**Pictures paired with source code:**
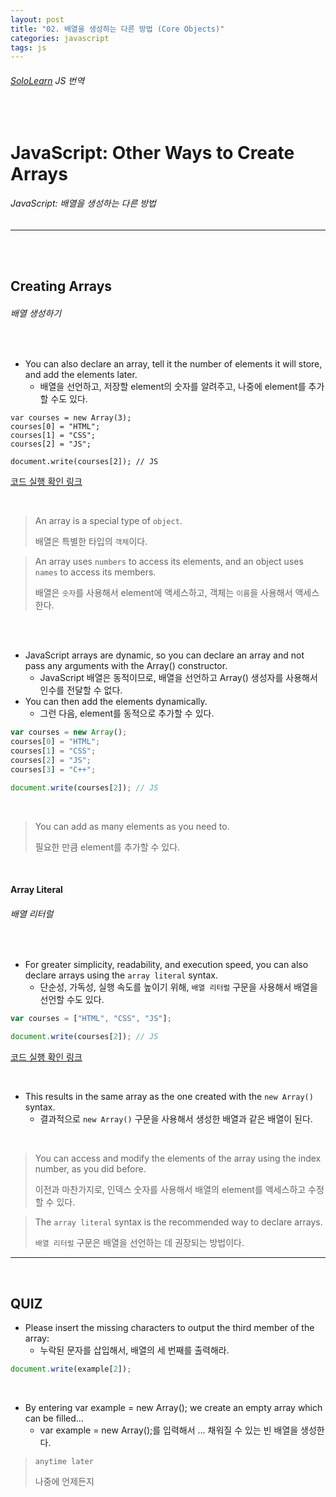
 ```yaml
---
layout: post
title: "02. 배열을 생성하는 다른 방법 (Core Objects)"
categories: javascript
tags: js
---
```


###### [SoloLearn](https://www.sololearn.com) JS 번역

<br>

# JavaScript: Other Ways to Create Arrays

###### JavaScript: 배열을 생성하는 다른 방법

------

<br>

<br>

## Creating Arrays

###### 배열 생성하기

<br>

- You can also declare an array, tell it the number of elements it will store, and add the elements later.
  - 배열을 선언하고, 저장할 element의 숫자를 알려주고, 나중에 element를 추가할 수도 있다.

```JS
var courses = new Array(3);
courses[0] = "HTML";
courses[1] = "CSS";
courses[2] = "JS";

document.write(courses[2]);	// JS
```

[코드 실행 확인 링크](https://code.sololearn.com/696/#js)

<br>

> An array is a special type of `object`.
>
> 배열은 특별한 타입의 `객체`이다.

> An array uses `numbers` to access its elements, and an object uses `names` to access its members.
>
> 배열은 `숫자`를 사용해서 element에 액세스하고, 객체는 `이름`을 사용해서 액세스한다.

<br>

<br>

- JavaScript arrays are dynamic, so you can declare an array and not pass any arguments with the Array() constructor.
  - JavaScript 배열은 동적이므로, 배열을 선언하고 Array() 생성자를 사용해서 인수를 전달할 수 없다.
- You can then add the elements dynamically.
  - 그런 다음, element를 동적으로 추가할 수 있다.

```js
var courses = new Array();
courses[0] = "HTML";
courses[1] = "CSS";
courses[2] = "JS";
courses[3] = "C++";

document.write(courses[2]);	// JS
```

<br>

> You can add as many elements as you need to.
>
> 필요한 만큼 element를 추가할 수 있다.

<br>

#### Array Literal

###### 배열 리터럴

<br>

- For greater simplicity, readability, and execution speed, you can also declare arrays using the `array literal` syntax.
  - 단순성, 가독성, 실행 속도를 높이기 위해, `배열 리터럴` 구문을 사용해서 배열을 선언할 수도 있다.

```js
var courses = ["HTML", "CSS", "JS"];

document.write(courses[2]);	// JS
```

[코드 실행 확인 링크](https://code.sololearn.com/697/#js)

<br>

- This results in the same array as the one created with the `new Array()` syntax.
  - 결과적으로 `new Array()` 구문을 사용해서 생성한 배열과 같은 배열이 된다.

<br>

> You can access and modify the elements of the array using the index number, as you did before.
>
> 이전과 마찬가지로, 인덱스 숫자를 사용해서 배열의 element를 액세스하고 수정할 수 있다.

> The `array literal` syntax is the recommended way to declare arrays.
>
> `배열 리터럴` 구문은 배열을 선언하는 데 권장되는 방법이다.

------

<br>

## QUIZ

- Please insert the missing characters to output the third member of the array:
  - 누락된 문자를 삽입해서, 배열의 세 번째를 출력해라.

```js
document.write(example[2]);
```

<br>

- By entering var example = new Array(); we create an empty array which can be filled...
  - var example = new Array();를 입력해서 … 채워질 수 있는 빈 배열을 생성한다.

> `anytime later`
>
> 나중에 언제든지

<br>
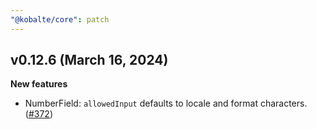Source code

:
 ```yaml
---
"@kobalte/core": patch
---
```


## v0.12.6 (March 16, 2024)

**New features**

- NumberField: `allowedInput` defaults to locale and format characters. ([#372](https://github.com/kobaltedev/kobalte/pull/372))
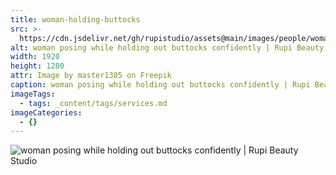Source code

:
 ```yaml
---
title: woman-holding-buttocks
src: >-
  https://cdn.jsdelivr.net/gh/rupistudio/assets@main/images/people/woman-holding-buttocks.webp
alt: woman posing while holding out buttocks confidently | Rupi Beauty Studio
width: 1920
height: 1280
attr: Image by master1305 on Freepik
caption: woman posing while holding out buttocks confidently | Rupi Beauty Studio
imageTags:
  - tags: _content/tags/services.md
imageCategories:
  - {}
---
```


![woman posing while holding out buttocks confidently | Rupi Beauty Studio](https://cdn.jsdelivr.net/gh/rupistudio/assets@main/images/people/woman-holding-buttocks.webp "woman posing while holding out buttocks confidently | Rupi Beauty Studio")
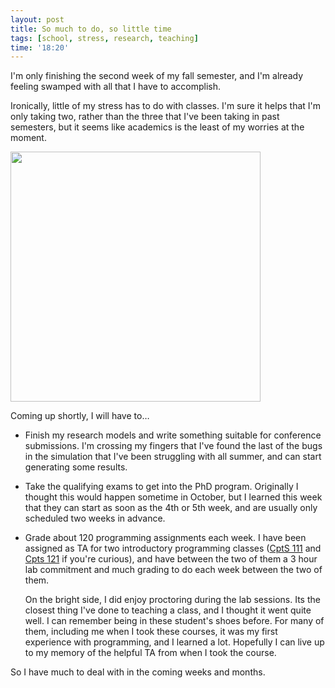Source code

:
 ```yaml
---
layout: post
title: So much to do, so little time
tags: [school, stress, research, teaching]
time: '18:20'
---
```


I'm only finishing the second week of my fall semester, and I'm already feeling swamped with all that I have to accomplish.

Ironically, little of my stress has to do with classes.  I'm sure it helps that I'm only taking two, rather than the three that I've been taking in past semesters, but it seems like academics is the least of my worries at the moment.

<img class="img_right" src="http://www.residenzafrattina.it/last-minute.jpg" width="400" />

Coming up shortly, I will have to&hellip;

+ Finish my research models and write something suitable for conference submissions.  I'm crossing my fingers that I've found the last of the bugs in the simulation that I've been struggling with all summer, and can start generating some results.

+ Take the qualifying exams to get into the PhD program.  Originally I thought this would happen sometime in October, but I learned this week that they can start as soon as the 4th or 5th week, and are usually only scheduled two weeks in advance.

+ Grade about 120 programming assignments each week.  I have been assigned as TA for two introductory programming classes ([CptS 111][] and [Cpts 121][] if you're curious), and have between the two of them a 3 hour lab commitment and much grading to do each week between the two of them.
  
  On the bright side, I did enjoy proctoring during the lab sessions.  Its the closest thing I've done to teaching a class, and I thought it went quite well.  I can remember being in these student's shoes before.  For many of them, including me when I took these courses, it was my first experience with programming, and I learned a lot.  Hopefully I can live up to my memory of the helpful TA from when I took the course.

[Cpts 111]:http://eecs.wsu.edu/~schneidj/cpts111
[Cpts 121]:http://eecs.wsu.edu/~aofallon/cpts121

So I have much to deal with in the coming weeks and months.

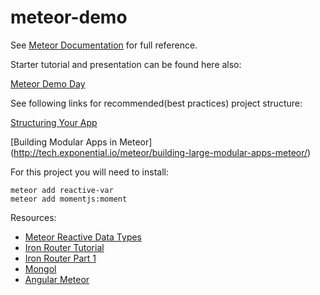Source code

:# meteor-demo

See [Meteor Documentation](http://docs.meteor.com/#/full/quickstart) for full reference.

Starter tutorial and presentation can be found here also:

[Meteor Demo Day](http://slides.com/jasonsewell/meteor-day#/)

See following links for recommended(best practices) project structure:

[Structuring Your App](http://docs.meteor.com/#/full/structuringyourapp)

[Building Modular Apps in Meteor]
(http://tech.exponential.io/meteor/building-large-modular-apps-meteor/)

For this project you will need to install:

```
meteor add reactive-var
meteor add momentjs:moment

```

Resources:
* [Meteor Reactive Data Types](http://richsilv.github.io/meteor/meteor-reactive-data-types/)
* [Iron Router Tutorial](http://www.manuel-schoebel.com/blog/iron-router-tutorial)
* [Iron Router Part 1](http://meteortips.com/tutorial/iron-router-part-1/)
* [Mongol](https://github.com/msavin/Mongol)
* [Angular Meteor](https://www.youtube.com/watch?v=uFmf-DeCdEE)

**Work instruction:**
Your answer must be an exact transcription of every entry, minus the pictures.

**Output below:**
 ```yaml
---
layout: post
title: "02. 배열을 생성하는 다른 방법 (Core Objects)"
categories: javascript
tags: js
---
```


###### [SoloLearn](https://www.sololearn.com) JS 번역

<br>

# JavaScript: Other Ways to Create Arrays

###### JavaScript: 배열을 생성하는 다른 방법

------

<br>

<br>

## Creating Arrays

###### 배열 생성하기

<br>

- You can also declare an array, tell it the number of elements it will store, and add the elements later.
  - 배열을 선언하고, 저장할 element의 숫자를 알려주고, 나중에 element를 추가할 수도 있다.

```JS
var courses = new Array(3);
courses[0] = "HTML";
courses[1] = "CSS";
courses[2] = "JS";

document.write(courses[2]);	// JS
```

[코드 실행 확인 링크](https://code.sololearn.com/696/#js)

<br>

> An array is a special type of `object`.
>
> 배열은 특별한 타입의 `객체`이다.

> An array uses `numbers` to access its elements, and an object uses `names` to access its members.
>
> 배열은 `숫자`를 사용해서 element에 액세스하고, 객체는 `이름`을 사용해서 액세스한다.

<br>

<br>

- JavaScript arrays are dynamic, so you can declare an array and not pass any arguments with the Array() constructor.
  - JavaScript 배열은 동적이므로, 배열을 선언하고 Array() 생성자를 사용해서 인수를 전달할 수 없다.
- You can then add the elements dynamically.
  - 그런 다음, element를 동적으로 추가할 수 있다.

```js
var courses = new Array();
courses[0] = "HTML";
courses[1] = "CSS";
courses[2] = "JS";
courses[3] = "C++";

document.write(courses[2]);	// JS
```

<br>

> You can add as many elements as you need to.
>
> 필요한 만큼 element를 추가할 수 있다.

<br>

#### Array Literal

###### 배열 리터럴

<br>

- For greater simplicity, readability, and execution speed, you can also declare arrays using the `array literal` syntax.
  - 단순성, 가독성, 실행 속도를 높이기 위해, `배열 리터럴` 구문을 사용해서 배열을 선언할 수도 있다.

```js
var courses = ["HTML", "CSS", "JS"];

document.write(courses[2]);	// JS
```

[코드 실행 확인 링크](https://code.sololearn.com/697/#js)

<br>

- This results in the same array as the one created with the `new Array()` syntax.
  - 결과적으로 `new Array()` 구문을 사용해서 생성한 배열과 같은 배열이 된다.

<br>

> You can access and modify the elements of the array using the index number, as you did before.
>
> 이전과 마찬가지로, 인덱스 숫자를 사용해서 배열의 element를 액세스하고 수정할 수 있다.

> The `array literal` syntax is the recommended way to declare arrays.
>
> `배열 리터럴` 구문은 배열을 선언하는 데 권장되는 방법이다.

------

<br>

## QUIZ

- Please insert the missing characters to output the third member of the array:
  - 누락된 문자를 삽입해서, 배열의 세 번째를 출력해라.

```js
document.write(example[2]);
```

<br>

- By entering var example = new Array(); we create an empty array which can be filled...
  - var example = new Array();를 입력해서 … 채워질 수 있는 빈 배열을 생성한다.

> `anytime later`
>
> 나중에 언제든지

<br>
Source code

:
 ```yaml
---
"@kobalte/core": patch
---
```


## v0.12.6 (March 16, 2024)

**New features**

- NumberField: `allowedInput` defaults to locale and format characters. ([#372](https://github.com/kobaltedev/kobalte/pull/372))
Source code

:
 ```yaml
---
title: woman-holding-buttocks
src: >-
  https://cdn.jsdelivr.net/gh/rupistudio/assets@main/images/people/woman-holding-buttocks.webp
alt: woman posing while holding out buttocks confidently | Rupi Beauty Studio
width: 1920
height: 1280
attr: Image by master1305 on Freepik
caption: woman posing while holding out buttocks confidently | Rupi Beauty Studio
imageTags:
  - tags: _content/tags/services.md
imageCategories:
  - {}
---
```


![woman posing while holding out buttocks confidently | Rupi Beauty Studio](https://cdn.jsdelivr.net/gh/rupistudio/assets@main/images/people/woman-holding-buttocks.webp "woman posing while holding out buttocks confidently | Rupi Beauty Studio")
Source code

:
 ```yaml
---
layout: post
title: So much to do, so little time
tags: [school, stress, research, teaching]
time: '18:20'
---
```


I'm only finishing the second week of my fall semester, and I'm already feeling swamped with all that I have to accomplish.

Ironically, little of my stress has to do with classes.  I'm sure it helps that I'm only taking two, rather than the three that I've been taking in past semesters, but it seems like academics is the least of my worries at the moment.

<img class="img_right" src="http://www.residenzafrattina.it/last-minute.jpg" width="400" />

Coming up shortly, I will have to&hellip;

+ Finish my research models and write something suitable for conference submissions.  I'm crossing my fingers that I've found the last of the bugs in the simulation that I've been struggling with all summer, and can start generating some results.

+ Take the qualifying exams to get into the PhD program.  Originally I thought this would happen sometime in October, but I learned this week that they can start as soon as the 4th or 5th week, and are usually only scheduled two weeks in advance.

+ Grade about 120 programming assignments each week.  I have been assigned as TA for two introductory programming classes ([CptS 111][] and [Cpts 121][] if you're curious), and have between the two of them a 3 hour lab commitment and much grading to do each week between the two of them.
  
  On the bright side, I did enjoy proctoring during the lab sessions.  Its the closest thing I've done to teaching a class, and I thought it went quite well.  I can remember being in these student's shoes before.  For many of them, including me when I took these courses, it was my first experience with programming, and I learned a lot.  Hopefully I can live up to my memory of the helpful TA from when I took the course.

[Cpts 111]:http://eecs.wsu.edu/~schneidj/cpts111
[Cpts 121]:http://eecs.wsu.edu/~aofallon/cpts121

So I have much to deal with in the coming weeks and months.

Source code

:# meteor-demo

See [Meteor Documentation](http://docs.meteor.com/#/full/quickstart) for full reference.

Starter tutorial and presentation can be found here also:

[Meteor Demo Day](http://slides.com/jasonsewell/meteor-day#/)

See following links for recommended(best practices) project structure:

[Structuring Your App](http://docs.meteor.com/#/full/structuringyourapp)

[Building Modular Apps in Meteor]
(http://tech.exponential.io/meteor/building-large-modular-apps-meteor/)

For this project you will need to install:

```
meteor add reactive-var
meteor add momentjs:moment

```

Resources:
* [Meteor Reactive Data Types](http://richsilv.github.io/meteor/meteor-reactive-data-types/)
* [Iron Router Tutorial](http://www.manuel-schoebel.com/blog/iron-router-tutorial)
* [Iron Router Part 1](http://meteortips.com/tutorial/iron-router-part-1/)
* [Mongol](https://github.com/msavin/Mongol)
* [Angular Meteor](https://www.youtube.com/watch?v=uFmf-DeCdEE)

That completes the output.